MACRONIQUE EN COVID #19

Quand j’étais môme, j’aimais bien l’histoire. Je me souviens d’avoir été choqué le jour où la maîtresse, eh oui j’avais une maîtresse quand j’étais petit ! nous expliquait que les rois disaient nous, au lieu du je de tout un chacun.

Je ne comprenais pas pourquoi un roi se sentait plus nombreux tout seul que le tout un chacun que j’étais. Non mais ! Un peu de comprenette venant combler mes abîmes d’inculture, ma maîtresse ne faisant rien pour y apporter remède, je finis par comprendre que le nous du roi avait un autre sens. Cet homme aux deux corps et peut-être aux deux esprits, incarnait la communauté de ses sujets. D’où ce nous royal. C’est d’entendre les JE majuscules prononcés sur tous les sujets par notre roi auto-proclamé qui m’a fait tinter l’oreille ce matin.

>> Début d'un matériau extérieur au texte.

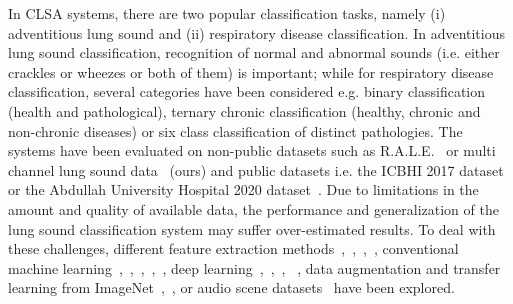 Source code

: \documentclass[journal]{IEEEtran}
\begin{document}
In CLSA systems, there are two popular classification tasks, namely (i) adventitious lung sound and (ii) respiratory disease classification. In adventitious lung sound classification, recognition of normal and abnormal sounds (i.e. either crackles or wheezes or both of them) is important; while for respiratory disease classification, several categories  have been considered e.g. binary classification (health and pathological), ternary chronic classification (healthy, chronic and non-chronic diseases) or six class classification of distinct pathologies. The systems have been evaluated on non-public
datasets such as R.A.L.E.~\cite{rale1990} or multi channel lung sound data~\cite{messner2016robust} (ours) and public datasets i.e. the ICBHI 2017 dataset~\cite{rocha2018alpha} or the Abdullah University Hospital 2020 dataset~\cite{fraiwan2021dataset}. Due to limitations in the amount and quality of available data, the performance and generalization of the lung sound classification system may suffer over-estimated results. To deal with these challenges, different feature extraction methods~\cite{chambres2018automatic},~\cite{jakovljevic2017hidden},~\cite{chen2019triple},~\cite{pham2021cnn}, conventional machine learning~\cite{jakovljevic2017hidden},~\cite{malmberg1996SOM},~\cite{bahoura2009patterngmm},~\cite{bokov2016wheezingSVM},~\cite{liu2017lung}, deep learning~\cite{messner2018crackle},~\cite{dPerna2019lstm},~\cite{aykanat2017cnn},
~\cite{nguyen2020lung}, data augmentation and transfer learning from ImageNet~\cite{demir2020convolutional},~\cite{acharya2020deep}, or audio scene datasets~\cite{shi2019lung} have been explored. 
\end{document}

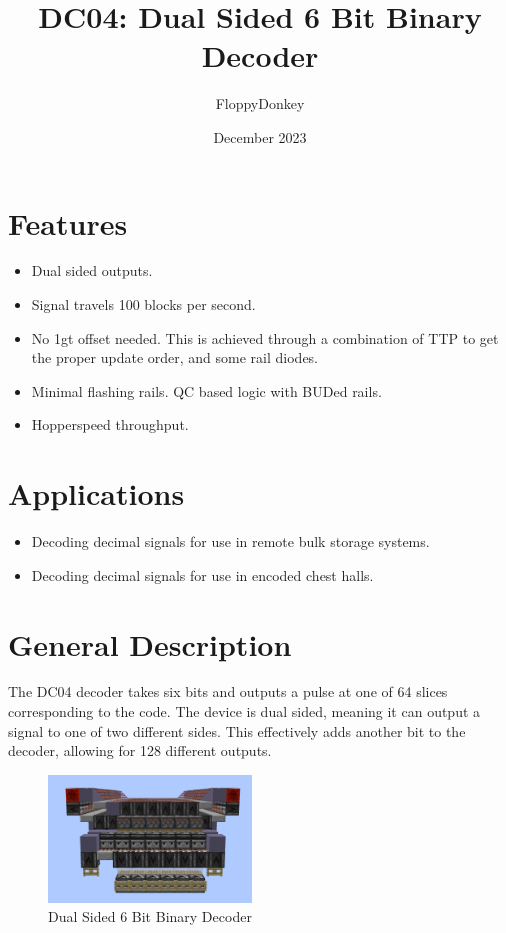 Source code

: \documentclass[10pt]{datasheet}
\title{DC04: Dual Sided 6 Bit Binary Decoder}
\author{FloppyDonkey}
\date{December 2023}
\begin{document}
\maketitle

\section{Features}

\begin{itemize}
\item{Dual sided outputs.}
\item{Signal travels 100 blocks per second.}
\item{No 1gt offset needed. This is achieved through a combination of TTP to get the proper update order, and some rail diodes.}
\item{Minimal flashing rails. QC based logic with BUDed rails.}
\item{Hopperspeed throughput.}
\end{itemize}

\section{Applications}

\begin{itemize}
\item{Decoding decimal signals for use in remote bulk storage systems.}
\item{Decoding decimal signals for use in encoded chest halls.}
\end{itemize}

\section{General Description}
The DC04 decoder takes six bits and outputs a pulse at one of 64 slices corresponding to the code. The device is dual sided, meaning it can output a signal to one of two different sides. This effectively adds another bit to the decoder, allowing for 128 different outputs.
\vfill\break

\begin{figure}[h]
    \centering
    \includegraphics[width=0.48\textwidth]{dualdecoder.png}
    \caption{\centering Dual Sided 6 Bit Binary Decoder}
\end{figure}
\end{document}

J’arrêterais le nucléaire ? J’affaiblirais la souveraineté énergétique de la France ? Je cite à l’arrache, mais quand même, le président de tous les français pourrait dire nous, lui aussi, en accord avec sa prétention et sa morgue monarchiques. Après tout, il ne décide pas tout seul, si ? Ah oui, c’est vrai, le parlement godillot n’est pour pas grand-chose dans les orientations du pouvoir tout entier incarné par LUI. Alors c’est vrai, la faiblesse de notre république, aussi visible par tout un chacun oui, j’adore cette locution ! que la haine dans le regard de Zemmour, est un sujet qu’on n’est pas près d’aborder. Il est tellement évident que cette faiblesse est vague bonne à surfer pour le enmêmetentiste Macron, qui, en bon banquier, sait voir quand il y a un creux favorable à un rebond. Un rebond dans le vide idéologique et politique. Ce vide qu’on appelle le pragmatisme. A part de ça, je me réjouis de la réapparition de la Fée électricité, cette œuvre monumentale de Raoul Dufy que le MAM peut montrer de nouveau après une restauration complète.
Cette œuvre de commande de la compagnie de distribution d’électricité, d’une surface de 600 m2 que j’ai vue pour la première fois à 14 ou 15 ans au Musée d’Art Moderne de la ville de Paris, a été pour moi une révélation. L’électricité, que j’utilisais tous les jours, avait été inventée ! Du coup je me suis demandé qui avait inventé l’eau et l’air, frôlant la punition debout, au coin les mains sur la tête, en demandant à ma maîtresse, qui a inventé ceci et cela ! Elle me disait bien que personne n’avait inventé ces choses-là. Alors pourquoi c’est quelqu’un qui a inventé l’électricité ? Beaucoup plus tard, quand j’ai eu comme on ne dit plus, commencé à m’intéresser à l’art et particulièrement aux arts plastiques, je me suis interrogé, je m’interroge encore, sur ce qu’on ressenti les premiers regardeurs des œuvres de Kandinsky, Delaunay ou Malevitch. L’invention d’une représentation du monde dont les ressorts formels sont cassés, la dissolution de la figure dans une autre idée du réel. L’irruption du suprématisme et du constructivisme, après l’impressionnisme et le fauvisme, entre autres, donne le la à une ère où l’intention, le projet des artistes ne sont plus fondés sur la mimésis dans l’exactitude formelle de la réalité, pas plus que sur l’édification du commanditaire et du public. Les artistes, du début du XXème siècle comprennent que l’innovation, l’invention sont contenues dans la rupture esthétique, la réaction à l’ordre imposé par les nomenclatures. L’art disparaissait derrière les artistes.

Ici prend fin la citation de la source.